Jump to content

Gerrit/Architecture

From Wikitech

Gerrit Architecture

Overview

This document provides a comprehensive overview of the current architecture of the Gerrit instance used at the Wikimedia Foundation. It includes details on why Gerrit is not behind a CDN, and the alerting mechanisms in place.

It operates on dedicated servers rather than behind a Content Delivery Network (CDN). This choice was influenced by historical decisions, operational requirements, and technical limitations discussed below.

Current Alerting Mechanisms

  • Icinga Monitoring: Configured to check Gerrit's HTTPS availability. It sends IRC alerts to the the admin contact group.
  • Prometheus Blackbox Monitoring: Configured to monitor HTTP(S) endpoints by checking for the HTTP status, following redirects, and verifying the presence of specific content (e.g., "Gerrit Code Review"). It sends alerts to IRC, creates log entries, and creates Phabricator tasks on service availability.

Decision to Not Use CDN

Historical Context

Gerrit is not positioned behind a CDN due to a decision made by the Wikimedia SRE team. The decision, which hasn't been documented previously, was made ~2013 and was at various times discussed between SREs, e.g. during onboarding. As the team grew, this practice no longer sufficed.

The decision to not place Gerrit behind a CDN was made to avoid additional points of failure and ensure the availability of critical tools independently of the CDN and it was based on the following considerations:

  1. Decoupling from the CDN: Ensuring Gerrit remains available without relying on the CDN, which could introduce additional points of failure.
  2. Technical Complexity: Gerrit requires the SSH port (29148) to be accessible on the same IP, which complicates using a CDN due to the need for TCP proxy functionality

Re-evaluation of CDN Usage

Despite the historical stance, in 2024 a debate started about whether the advantages of placing Gerrit behind a CDN, such as improved abuse mitigation, would outweigh the risks.

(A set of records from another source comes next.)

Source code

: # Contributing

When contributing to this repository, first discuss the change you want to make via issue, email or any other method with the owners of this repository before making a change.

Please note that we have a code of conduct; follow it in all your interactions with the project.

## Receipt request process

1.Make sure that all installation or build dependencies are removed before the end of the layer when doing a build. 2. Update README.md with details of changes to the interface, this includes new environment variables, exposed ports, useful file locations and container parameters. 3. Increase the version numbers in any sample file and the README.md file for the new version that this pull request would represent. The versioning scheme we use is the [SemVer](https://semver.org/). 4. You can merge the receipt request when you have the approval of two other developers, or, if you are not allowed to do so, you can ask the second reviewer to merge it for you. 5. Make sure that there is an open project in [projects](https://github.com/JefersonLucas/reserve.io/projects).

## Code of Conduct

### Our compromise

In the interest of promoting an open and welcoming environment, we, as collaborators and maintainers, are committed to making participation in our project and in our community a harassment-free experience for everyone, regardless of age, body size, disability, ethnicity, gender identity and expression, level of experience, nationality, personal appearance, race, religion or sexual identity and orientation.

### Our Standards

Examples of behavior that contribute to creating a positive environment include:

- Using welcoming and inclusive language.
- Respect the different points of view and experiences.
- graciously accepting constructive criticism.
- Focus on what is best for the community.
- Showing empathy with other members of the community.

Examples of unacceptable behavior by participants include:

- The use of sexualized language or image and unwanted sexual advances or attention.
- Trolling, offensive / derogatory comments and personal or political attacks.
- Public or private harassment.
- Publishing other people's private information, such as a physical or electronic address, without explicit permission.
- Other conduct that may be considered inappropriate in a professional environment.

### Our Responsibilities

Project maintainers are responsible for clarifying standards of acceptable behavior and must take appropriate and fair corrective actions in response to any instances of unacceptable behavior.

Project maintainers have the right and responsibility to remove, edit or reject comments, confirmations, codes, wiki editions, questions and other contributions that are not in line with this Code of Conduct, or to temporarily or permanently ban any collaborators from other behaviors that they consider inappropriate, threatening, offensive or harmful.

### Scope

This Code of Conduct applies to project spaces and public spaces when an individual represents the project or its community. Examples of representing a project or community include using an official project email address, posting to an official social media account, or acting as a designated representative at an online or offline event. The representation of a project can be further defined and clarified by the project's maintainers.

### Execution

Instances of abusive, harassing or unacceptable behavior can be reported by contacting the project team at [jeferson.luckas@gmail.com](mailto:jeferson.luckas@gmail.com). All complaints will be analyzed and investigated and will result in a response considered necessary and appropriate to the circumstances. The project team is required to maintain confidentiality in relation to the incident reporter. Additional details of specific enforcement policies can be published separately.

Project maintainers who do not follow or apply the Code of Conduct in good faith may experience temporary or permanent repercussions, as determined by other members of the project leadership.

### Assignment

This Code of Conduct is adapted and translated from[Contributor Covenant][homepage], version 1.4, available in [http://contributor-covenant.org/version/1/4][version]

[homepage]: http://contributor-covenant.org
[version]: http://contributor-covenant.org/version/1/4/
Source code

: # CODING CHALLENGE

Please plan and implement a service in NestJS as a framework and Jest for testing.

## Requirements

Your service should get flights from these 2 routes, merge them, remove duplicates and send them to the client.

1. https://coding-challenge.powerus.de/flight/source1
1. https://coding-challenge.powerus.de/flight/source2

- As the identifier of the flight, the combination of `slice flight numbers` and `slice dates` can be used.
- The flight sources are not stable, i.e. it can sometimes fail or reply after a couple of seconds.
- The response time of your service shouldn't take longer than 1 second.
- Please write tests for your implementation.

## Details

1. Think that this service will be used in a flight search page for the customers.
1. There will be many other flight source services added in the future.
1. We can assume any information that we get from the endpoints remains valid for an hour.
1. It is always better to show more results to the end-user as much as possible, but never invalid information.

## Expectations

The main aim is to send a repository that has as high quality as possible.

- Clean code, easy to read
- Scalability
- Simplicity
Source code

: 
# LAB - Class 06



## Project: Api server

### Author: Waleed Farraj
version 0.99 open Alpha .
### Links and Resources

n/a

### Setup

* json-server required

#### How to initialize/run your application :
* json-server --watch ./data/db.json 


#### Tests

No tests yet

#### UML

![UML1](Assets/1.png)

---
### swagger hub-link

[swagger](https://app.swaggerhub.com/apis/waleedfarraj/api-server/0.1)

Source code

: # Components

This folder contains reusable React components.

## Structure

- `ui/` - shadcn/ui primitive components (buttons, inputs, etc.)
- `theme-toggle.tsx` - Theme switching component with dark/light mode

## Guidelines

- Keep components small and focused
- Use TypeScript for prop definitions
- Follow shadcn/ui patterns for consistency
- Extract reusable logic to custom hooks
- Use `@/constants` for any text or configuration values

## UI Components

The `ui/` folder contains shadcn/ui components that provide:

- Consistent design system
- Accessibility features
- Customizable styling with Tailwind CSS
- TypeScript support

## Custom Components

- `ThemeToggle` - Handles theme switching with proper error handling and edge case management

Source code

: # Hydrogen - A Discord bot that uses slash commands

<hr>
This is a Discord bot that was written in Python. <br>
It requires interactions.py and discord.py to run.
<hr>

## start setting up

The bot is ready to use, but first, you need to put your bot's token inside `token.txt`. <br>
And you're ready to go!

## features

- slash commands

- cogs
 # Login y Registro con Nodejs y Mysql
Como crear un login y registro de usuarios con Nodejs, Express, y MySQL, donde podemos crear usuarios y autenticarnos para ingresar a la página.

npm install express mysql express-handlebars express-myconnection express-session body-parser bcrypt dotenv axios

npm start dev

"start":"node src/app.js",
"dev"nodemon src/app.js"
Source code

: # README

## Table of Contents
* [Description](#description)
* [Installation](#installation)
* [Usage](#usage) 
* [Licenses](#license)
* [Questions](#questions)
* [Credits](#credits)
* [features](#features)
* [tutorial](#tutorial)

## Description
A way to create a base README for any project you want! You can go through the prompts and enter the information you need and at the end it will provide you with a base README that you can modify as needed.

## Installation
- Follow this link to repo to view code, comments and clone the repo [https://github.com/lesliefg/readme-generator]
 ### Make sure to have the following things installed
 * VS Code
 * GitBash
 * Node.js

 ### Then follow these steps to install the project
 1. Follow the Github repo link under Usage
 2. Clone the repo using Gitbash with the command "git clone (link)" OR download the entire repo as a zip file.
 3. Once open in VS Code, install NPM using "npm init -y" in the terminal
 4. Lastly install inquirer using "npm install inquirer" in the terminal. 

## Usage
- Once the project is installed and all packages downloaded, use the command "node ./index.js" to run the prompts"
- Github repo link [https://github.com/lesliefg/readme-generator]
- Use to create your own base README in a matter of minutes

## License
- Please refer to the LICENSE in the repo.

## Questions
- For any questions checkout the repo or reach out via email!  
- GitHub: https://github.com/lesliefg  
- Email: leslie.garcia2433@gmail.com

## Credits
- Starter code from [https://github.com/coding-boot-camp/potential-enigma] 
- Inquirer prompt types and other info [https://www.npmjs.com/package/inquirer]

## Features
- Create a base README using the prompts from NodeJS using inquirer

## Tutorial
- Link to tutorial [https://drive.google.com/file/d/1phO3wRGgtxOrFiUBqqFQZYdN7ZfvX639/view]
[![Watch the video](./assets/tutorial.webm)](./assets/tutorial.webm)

With advancements in technology and anti-abuse measures within modern CDN setups, this decision may be revisited in light of new technologies and organizational needs. The phabricator task where the discussion is taking place is at T365259

A key consideration for this discussion is to explore potential solutions to address the technical challenges related to SSH and TCP proxy if the decision to use a CDN is revisited.

Emergency Procedures

In the event of Gerrit's downtime, emergency procedures are in place to ensure continuity of operations:

  • DNS Updates: If Gerrit is unavailable, DNS changes can still be performed as outlined in the DNS Emergency Procedures.
  • Direct Deployments: Operations requiring immediate changes can be handled directly on deployment servers, bypassing Gerrit until it is back online.